Last week the airport began switching out huge escalators in Terminal 3, a task that requires a crane to lift them out in sections.
While there are a few walls up already, passengers will see major changes in mid-August when the $26 million effort to remodel the retail and restaurant area of Terminal 4 really begins to take shape. More than two dozen shops and a a wider variety of eateries are expected.
Out will be dark lighting, lower ceilings, carpet and corners that prevent passengers from seeing down the 14-year-old terminal. In will be airy, bright spaces, tile and colors to reflect the state’s natural beauty and Southwestern heritage.
The changes will be made in phases as contracts with current vendors expire. The first new shops will open in the spring.
"Times have changed, desires have changed and styles have changed," said Deborah Ostreicher, Sky Harbor spokeswoman. "People are looking for different things than they were then. It’s commensurate with what you’re seeing at other airports around the country. We’re looking to be a leader as well in making passengers as comfortable as possible."
Level 3 of the terminal will look like a lot like a shopping mall once the project is complete in 2007. New kiosks will be added to give opportunities to smaller businesses, Ostreicher said.

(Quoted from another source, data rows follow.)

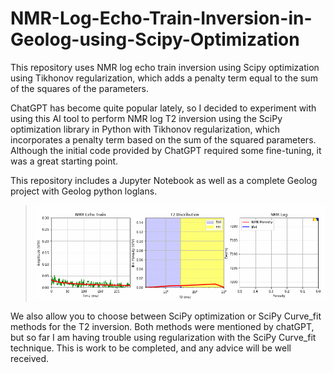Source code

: # NMR-Log-Echo-Train-Inversion-in-Geolog-using-Scipy-Optimization
This repository uses NMR log echo train inversion using Scipy optimization using Tikhonov regularization, which adds a penalty term equal to the sum of the squares of the parameters. 

ChatGPT has become quite popular lately, so I decided to experiment with using this AI tool to perform NMR log T2 inversion using the SciPy optimization library in Python with Tikhonov regularization, which incorporates a penalty term based on the sum of the squared parameters. Although the initial code provided by ChatGPT required some fine-tuning, it was a great starting point.

This repository includes a Jupyter Notebook as well as a complete Geolog project with Geolog python loglans. 

>![Geolog_Image](NMR_log.gif)

We also allow you to choose between SciPy optimization or SciPy Curve_fit methods for the T2 inversion. Both methods were mentioned by chatGPT, but so far I am having trouble using regularization with the SciPy Curve_fit technique. This is work to be completed, and any advice will be well received. 
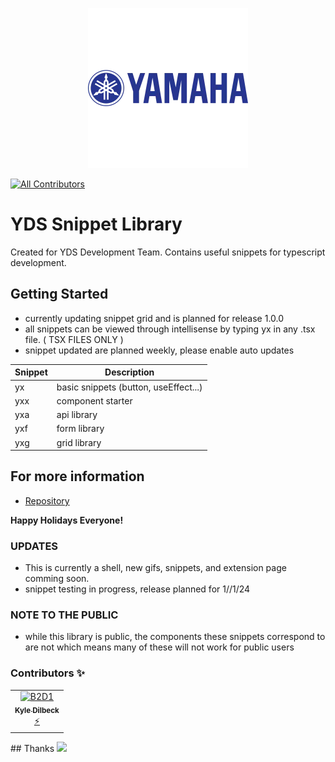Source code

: <p align="center">
  <a href=https://www.yamahamotorsports.com>
    <img src='./images/y2.jpg' alt='yamaha logo blue'/>
  </a>
</p>

[![All Contributors](https://img.shields.io/badge/all_contributors-1-blue.svg?style=flat-square)](#contributors-)

# YDS Snippet Library

Created for YDS Development Team. Contains useful snippets for typescript development.

## Getting Started

- currently updating snippet grid and is planned for release 1.0.0
- all snippets can be viewed through intellisense by typing yx in any .tsx file. ( TSX FILES ONLY )
- snippet updated are planned weekly, please enable auto updates

| Snippet | Description                           |
| ------- | ------------------------------------- |
| yx      | basic snippets (button, useEffect...) |
| yxx     | component starter                     |
| yxa     | api library                           |
| yxf     | form library                          |
| yxg     | grid library                          |

## For more information

- [Repository](https://github.com/XYIAN/yds-snippets)

**Happy Holidays Everyone!**

### UPDATES

- This is currently a shell, new gifs, snippets, and extension page comming soon.
- snippet testing in progress, release planned for 1//1/24

### NOTE TO THE PUBLIC

- while this library is public, the components these snippets correspond to are not which means many of these will not work for public users

### Contributors ✨

<!-- ALL-CONTRIBUTORS-LIST:START - Do not remove or modify this section -->

<!-- prettier-ignore-start -->
<!-- markdownlint-disable -->
<table>
  <tr>
    <td align="center"><a href=https://www.linkedin.com/in/kxdilbeck/><img src=https://media.licdn.com/dms/image/C5603AQE80kHro8-3dA/profile-displayphoto-shrink_100_100/0/1636953516875?e=1705536000&v=beta&t=V7DotdQ6n1Ym1_HnoSnrnDMfoNzfHSAhFNEx6dTX0RE width="100px;" alt="B2D1"/><br /><sub><b>Kyle Dilbeck</b></sub></a><br /><a href=https://github.com/XYIAN/yamaha-extensionPack/issues title="Developer">⚡</a></td>
    <!-- <td align="center"><a href=https://www.linkedin.com/in/sanjay-kumar-katta-10231991/><img src=https://media.licdn.com/dms/image/C4E03AQFYUZs1aXkRaA/profile-displayphoto-shrink_100_100/0/1579751761153?e=1705536000&v=beta&t=x7L576FWE4RQ8oKPIorvnSy6T3poxNGjUMHUzPfJ_cc width="100px;" alt="Sanjay"/><br /><sub><b>Sanjay Katta</b></sub></a><br /><a href=https://github.com/XYIAN/yamaha-extensionPack/issues title="Developer">⚡</a></td>
    <td align="center"><a href=https://yamaha-motor.com><img src=https://www.yamahamotorsports.com/media/images/icons/yms_logo.png width="100px;" alt="Yamaha logo"/><br /><sub><b>Elliot Spall</b></sub></a><br /></td> -->
  </tr>
 
</table>
<!-- markdownlint-enable -->
<!-- prettier-ignore-end -->
<!-- ALL-CONTRIBUTORS-LIST:END -->
## Thanks
<a href=https://www.yamaha.com/><img src=https://yamaha-motor.com/images/mock-homepage/homepage_accessories_desktop_bkg_C.png /></a>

The airport surveyed passengers to determine what services they wanted. Many asked for Asian food in addition to more low-calorie, healthy options, officials said. They also wanted a name -brand bookstore, health and nonprescription drugs, sundries and greeting cards.
Upscale items like fashion leather, resort wear and a golf merchandise store also will be added.
When the retail areas of Terminals 2 and 3 were remodeled in late 1990s, Sky Harbor found passengers more willing to spend money.
Before Terminal 3 was redone in 1998, officials said passengers spent just under $2 each at the airport. After the remodel, Ostreicher said it increased to $4.86 per passenger.
Last year, passengers in Terminal 4 spent on average just under $2 on food and merchandise. "We think that number will higher and with more choices and a new atmosphere," Ostreicher said.
In the next two weeks, workers will put a roof on a a new $50 million concourse at Terminal 4. The terminal was designed for eight concourses and has four on its north side and two on on its south.
The new concourse will be built on the south side and allow Southwest to move all its operations to that side of the terminal. The four concourses to the north will be used by America West or other airlines. The terminal will open in next year.
Construction over the terminal roadway has narrowed lanes and reduced speeds. Once the roof goes up, driver curiosity could create more problems, Ostreicher said.
Last week workers began replacing four giant escalators, which were once the largest in the state. They were installed in Terminal 3 in 1979.
"This is probably the first time that escalators of this size and magnitude have been replaced in an open, operating airport," said Jim Schroeder, aviation superintendent for facilities and services.
Before the removal could begin, workers had to design and build a steel structure over the escalator bank. They suspended chains from the structure to hoist large portions of the old escalators. The 90-foot escalators are cut into three pieces.
To minimize the impact on travelers, the escalators are being removed and replaced in phases. Visitors will continue to have access to escalators during the course of the project. To further reduce inconvenience, the escalator work is being done at night, in offpeak hours. The project will be completed by November.